Closed will-moore closed 1 year ago
So just to clarify: we (1) generated invalid (from omero-cli-zarr) and (2) validated invalid datasets, but the spec never said that it was correct, right?
I'm trying to get my head around whether or not we need a major warning of any form (and/or be permissive of the plural for this version?!)
Not sure what you mean by:
but the spec never said that it was correct
Translating the spec into JSON schema (or vice versa) was a manual process, hence error-prone.

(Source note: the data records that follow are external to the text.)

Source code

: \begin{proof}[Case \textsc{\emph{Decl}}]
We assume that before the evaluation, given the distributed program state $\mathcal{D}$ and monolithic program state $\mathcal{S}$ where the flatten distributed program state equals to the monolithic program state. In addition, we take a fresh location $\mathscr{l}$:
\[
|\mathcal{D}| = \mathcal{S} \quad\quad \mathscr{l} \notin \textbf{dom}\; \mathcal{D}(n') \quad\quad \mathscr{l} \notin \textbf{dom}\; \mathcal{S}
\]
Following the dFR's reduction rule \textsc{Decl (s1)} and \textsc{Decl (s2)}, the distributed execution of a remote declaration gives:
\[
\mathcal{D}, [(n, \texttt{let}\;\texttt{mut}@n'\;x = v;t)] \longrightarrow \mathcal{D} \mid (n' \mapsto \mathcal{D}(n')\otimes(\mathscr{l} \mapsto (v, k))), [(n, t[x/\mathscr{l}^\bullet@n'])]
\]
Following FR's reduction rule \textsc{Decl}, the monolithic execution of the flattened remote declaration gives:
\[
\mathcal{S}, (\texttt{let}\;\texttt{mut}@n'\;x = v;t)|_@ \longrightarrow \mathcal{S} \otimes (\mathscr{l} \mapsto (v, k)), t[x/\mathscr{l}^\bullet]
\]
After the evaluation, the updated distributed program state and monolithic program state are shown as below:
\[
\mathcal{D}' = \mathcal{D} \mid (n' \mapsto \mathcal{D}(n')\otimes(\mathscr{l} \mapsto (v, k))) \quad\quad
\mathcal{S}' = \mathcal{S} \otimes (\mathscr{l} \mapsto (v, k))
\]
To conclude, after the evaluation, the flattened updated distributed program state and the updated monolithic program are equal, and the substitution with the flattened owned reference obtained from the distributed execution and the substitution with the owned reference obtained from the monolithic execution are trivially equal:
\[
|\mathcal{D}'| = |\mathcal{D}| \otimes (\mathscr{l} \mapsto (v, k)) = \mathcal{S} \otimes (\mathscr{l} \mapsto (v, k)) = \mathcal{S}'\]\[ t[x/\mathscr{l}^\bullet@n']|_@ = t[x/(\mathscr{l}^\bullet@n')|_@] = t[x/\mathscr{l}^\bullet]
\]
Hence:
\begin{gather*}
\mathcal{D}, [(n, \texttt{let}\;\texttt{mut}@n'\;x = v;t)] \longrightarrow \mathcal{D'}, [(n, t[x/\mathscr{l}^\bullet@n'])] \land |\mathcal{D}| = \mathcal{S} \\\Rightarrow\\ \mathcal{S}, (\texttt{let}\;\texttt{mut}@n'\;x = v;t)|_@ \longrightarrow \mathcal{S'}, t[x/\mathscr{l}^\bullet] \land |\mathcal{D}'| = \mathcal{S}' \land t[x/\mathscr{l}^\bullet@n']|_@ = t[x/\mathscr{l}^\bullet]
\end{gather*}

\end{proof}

It's invalid for the "unit" to be a number (instead of a string) but it's not invalid to add a custom "units" value, since JSON schema allows custom keys. I think it's possible to set the schema to dis-allow any custom / unrecognised keys, but I think we've chosen not to do that because we want to allow extensibility or at least temp addition of custom metadata. Even with the fix to "unit", we are still permissive of "units"!

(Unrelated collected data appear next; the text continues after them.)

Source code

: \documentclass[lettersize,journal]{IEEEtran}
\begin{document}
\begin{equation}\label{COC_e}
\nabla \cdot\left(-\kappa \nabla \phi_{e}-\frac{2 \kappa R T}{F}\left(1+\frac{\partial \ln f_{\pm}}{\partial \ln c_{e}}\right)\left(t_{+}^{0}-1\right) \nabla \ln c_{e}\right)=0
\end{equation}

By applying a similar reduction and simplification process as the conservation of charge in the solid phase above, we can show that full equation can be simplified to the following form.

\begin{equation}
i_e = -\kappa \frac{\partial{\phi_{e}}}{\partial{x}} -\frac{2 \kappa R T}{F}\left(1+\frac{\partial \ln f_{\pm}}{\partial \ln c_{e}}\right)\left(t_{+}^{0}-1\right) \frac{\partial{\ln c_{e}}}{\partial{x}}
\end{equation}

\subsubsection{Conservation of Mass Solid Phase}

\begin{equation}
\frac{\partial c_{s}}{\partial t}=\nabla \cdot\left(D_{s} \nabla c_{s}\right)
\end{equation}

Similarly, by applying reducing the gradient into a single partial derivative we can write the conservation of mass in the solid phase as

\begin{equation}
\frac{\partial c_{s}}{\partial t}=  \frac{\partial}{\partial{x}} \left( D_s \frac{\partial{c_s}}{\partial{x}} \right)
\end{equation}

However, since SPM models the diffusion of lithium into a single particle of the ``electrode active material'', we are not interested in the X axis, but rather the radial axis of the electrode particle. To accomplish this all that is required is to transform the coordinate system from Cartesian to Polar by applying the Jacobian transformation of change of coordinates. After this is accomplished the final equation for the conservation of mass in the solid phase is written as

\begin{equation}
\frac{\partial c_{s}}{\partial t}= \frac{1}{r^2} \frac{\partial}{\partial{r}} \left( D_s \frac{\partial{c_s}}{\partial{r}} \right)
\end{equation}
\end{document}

I'm not sure we need a major warning. The most significant "bug" would be that if you used the "units" schema, then it wouldn't have flagged "unit": 100
as invalid. But that seems kinda edge-case scenario.
Not sure what you mean by:
i.e. the typo was never in the spec, but as you say, only in the translation to the validator and omero-cli-zarr.

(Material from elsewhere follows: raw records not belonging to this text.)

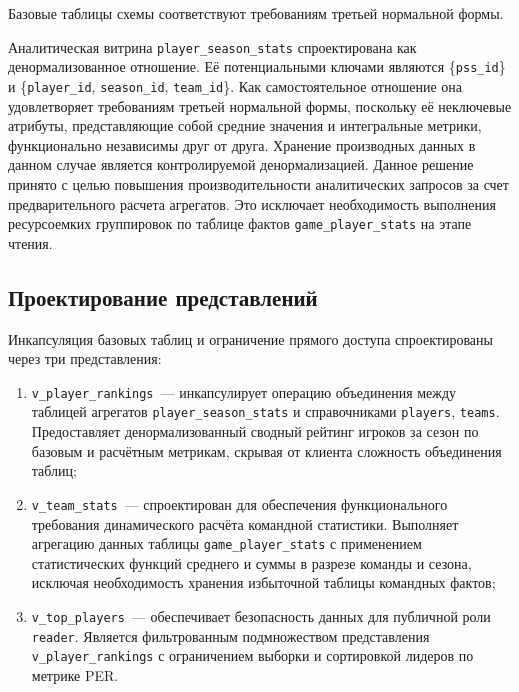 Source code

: Базовые таблицы схемы соответствуют требованиям третьей нормальной формы.

Аналитическая витрина \texttt{player\_season\_stats} спроектирована как денормализованное отношение. Её потенциальными ключами являются \{\texttt{pss\_id}\} и \{\texttt{player\_id}, \texttt{season\_id}, \texttt{team\_id}\}. Как самостоятельное отношение она удовлетворяет требованиям третьей нормальной формы, поскольку её неключевые атрибуты, представляющие собой средние значения и интегральные метрики, функционально независимы друг от друга. Хранение производных данных в данном случае является контролируемой денормализацией. Данное решение принято с целью повышения производительности аналитических запросов за счет предварительного расчета агрегатов. Это исключает необходимость выполнения ресурсоемких группировок по таблице фактов \texttt{game\_player\_stats} на этапе чтения.
\subsection{Проектирование представлений}

Инкапсуляция базовых таблиц и ограничение прямого доступа спроектированы
через три представления:
\begin{enumerate}
    \item \texttt{v\_player\_rankings}~--- инкапсулирует операцию объединения между
          таблицей агрегатов \texttt{player\_season\_stats} и справочниками
          \texttt{players}, \texttt{teams}. Предоставляет денормализованный
          сводный рейтинг игроков за сезон по базовым и расчётным метрикам,
          скрывая от клиента сложность объединения таблиц;
    \item \texttt{v\_team\_stats}~--- спроектирован для обеспечения функционального требования
          динамического расчёта командной статистики. Выполняет агрегацию
          данных таблицы \newline \texttt{game\_player\_stats} с применением
          статистических функций среднего и суммы в разрезе команды
          и сезона, исключая необходимость хранения избыточной таблицы
          командных фактов;
    \item \texttt{v\_top\_players}~--- обеспечивает безопасность данных для
          публичной роли \texttt{reader}. Является фильтрованным подмножеством
          представления \texttt{v\_player\_rankings} с ограничением выборки
          и сортировкой лидеров по метрике PER.
\end{enumerate}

Even with the fix to "unit", we are still permissive of "units"!
With permissive I meant more that we would also recognize the plural as valid. (Would be quite the kludge)
The most significant "bug" would be that if you used the "units" schema, then it wouldn't have flagged "unit": 100 as invalid. But that seems kinda edge-case scenario.
For this repo, agreed. But do we have a feeling how many filesets are out there? Can the validator warn about the particular use case of "units"
? i.e. (softly) disallow it to help people out?
My understanding is that the generated datasets are syntactically valid since unit
is not mandatory but a recommended property of the axes
specification and custom keys like units
are not forbidden by the spec
Despite their validity, the datasets we generated did not represent what was intending as the unit metadata was effectively missing. Additionally, the published schema were incorrectly validating the units
key (if it existed) and ignoring the unit
key (if it existed).
I feel that supporting both forms is a lot of work and likely overkill esp. without having any idea of the impact (so far only omero-cli-zarr
to the best of our knowledge would generate dataset using the plural form). Including some tooling/extending the validator to warn of the presence of units
might be a good idea.
Going through v0.4 samples listed at https://idr.github.io/ome-ngff-samples/ these are the ones with "units" that need fixing:
As well as a couple of others that I've created and listed for the https://will-moore.github.io/ome-ngff-tools/
I've manually fixed "units" -> "unit" in the 'done' samples above, with e.g.:
mc cp uk1s3/idr/zarr/v0.4/idr0050A/4995115.zarr/.zattrs 4995115.zattrs
vi 4995115.zattrs
mc cp 4995115.zattrs uk1s3/idr/zarr/v0.4/idr0050A/4995115.zarr/.zattrs
but this isn't going to scale well for those 2 plates. Any tips on how to script/automate this?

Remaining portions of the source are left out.